*** Block opens ***

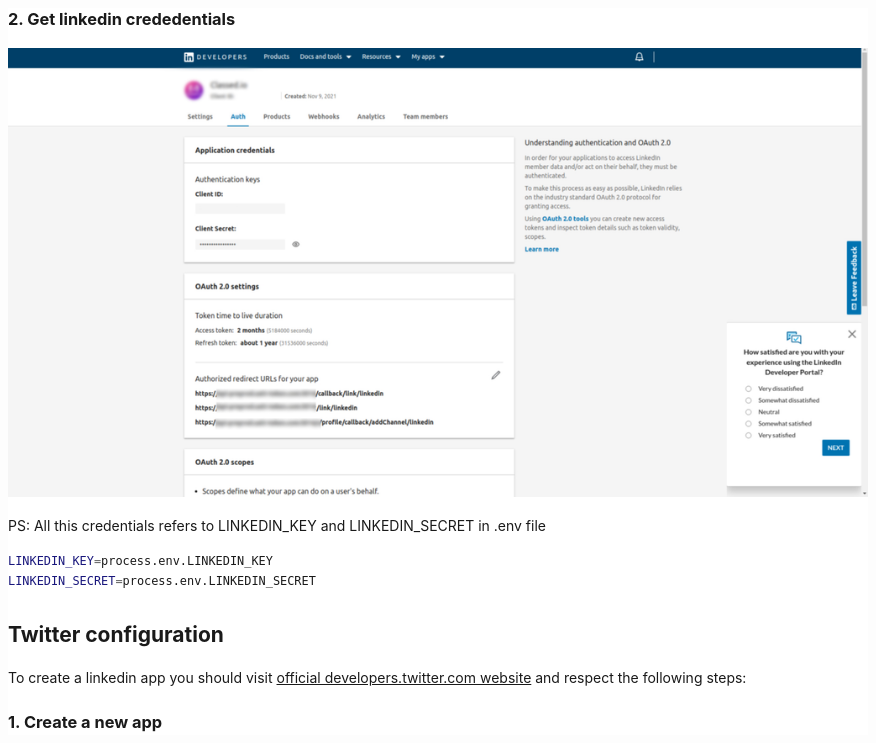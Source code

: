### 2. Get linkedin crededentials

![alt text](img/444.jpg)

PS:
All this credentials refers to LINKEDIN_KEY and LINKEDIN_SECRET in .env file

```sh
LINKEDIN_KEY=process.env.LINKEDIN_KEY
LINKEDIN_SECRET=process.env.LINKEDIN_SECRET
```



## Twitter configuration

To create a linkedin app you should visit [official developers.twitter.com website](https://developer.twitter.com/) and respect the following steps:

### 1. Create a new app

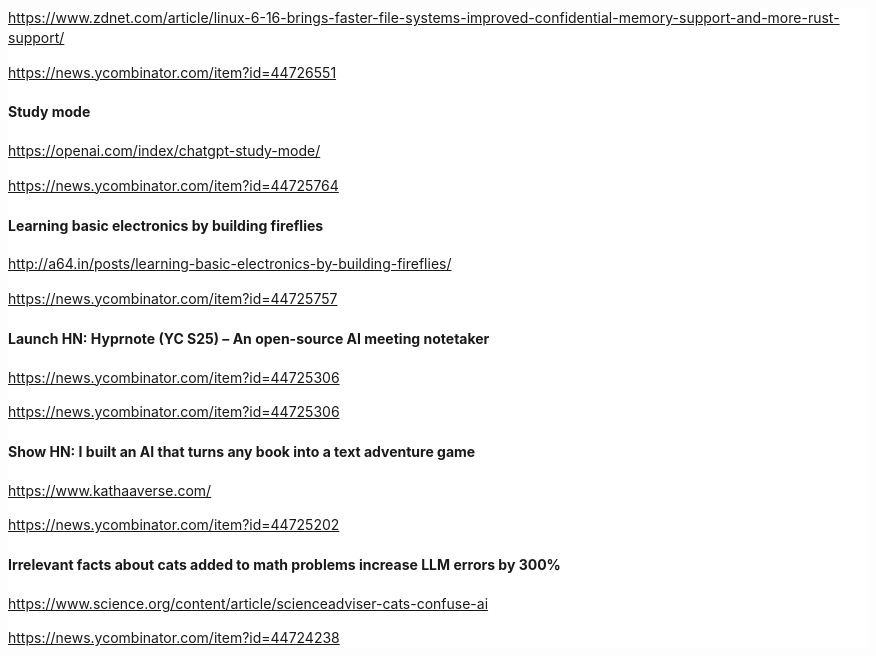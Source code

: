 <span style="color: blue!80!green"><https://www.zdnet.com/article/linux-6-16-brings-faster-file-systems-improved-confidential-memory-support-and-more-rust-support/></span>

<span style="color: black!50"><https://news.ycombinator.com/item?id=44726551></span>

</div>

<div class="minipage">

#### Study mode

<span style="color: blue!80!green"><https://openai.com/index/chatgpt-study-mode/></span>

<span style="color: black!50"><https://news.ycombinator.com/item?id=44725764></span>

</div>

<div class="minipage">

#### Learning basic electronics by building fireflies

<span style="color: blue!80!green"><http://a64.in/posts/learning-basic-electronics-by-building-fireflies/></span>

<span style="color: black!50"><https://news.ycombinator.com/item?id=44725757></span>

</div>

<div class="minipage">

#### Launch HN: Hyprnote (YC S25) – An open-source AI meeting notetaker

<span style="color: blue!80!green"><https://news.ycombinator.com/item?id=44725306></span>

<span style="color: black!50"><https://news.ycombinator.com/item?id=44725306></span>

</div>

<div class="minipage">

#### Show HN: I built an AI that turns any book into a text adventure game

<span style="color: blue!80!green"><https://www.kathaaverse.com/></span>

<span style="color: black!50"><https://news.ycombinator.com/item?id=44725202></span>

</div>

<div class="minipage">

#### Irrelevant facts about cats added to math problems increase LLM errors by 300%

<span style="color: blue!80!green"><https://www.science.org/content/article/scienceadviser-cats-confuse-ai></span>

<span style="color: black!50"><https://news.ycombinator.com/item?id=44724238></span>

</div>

*** Block closes ***

### Aim of the task
Work through the records above. Copy every line with the string "article".

### Finished task
: <span style="color: blue!80!green"><https://www.zdnet.com/article/linux-6-16-brings-faster-file-systems-improved-confidential-memory-support-and-more-rust-support/></span>
<span style="color: blue!80!green"><https://www.science.org/content/article/scienceadviser-cats-confuse-ai></span>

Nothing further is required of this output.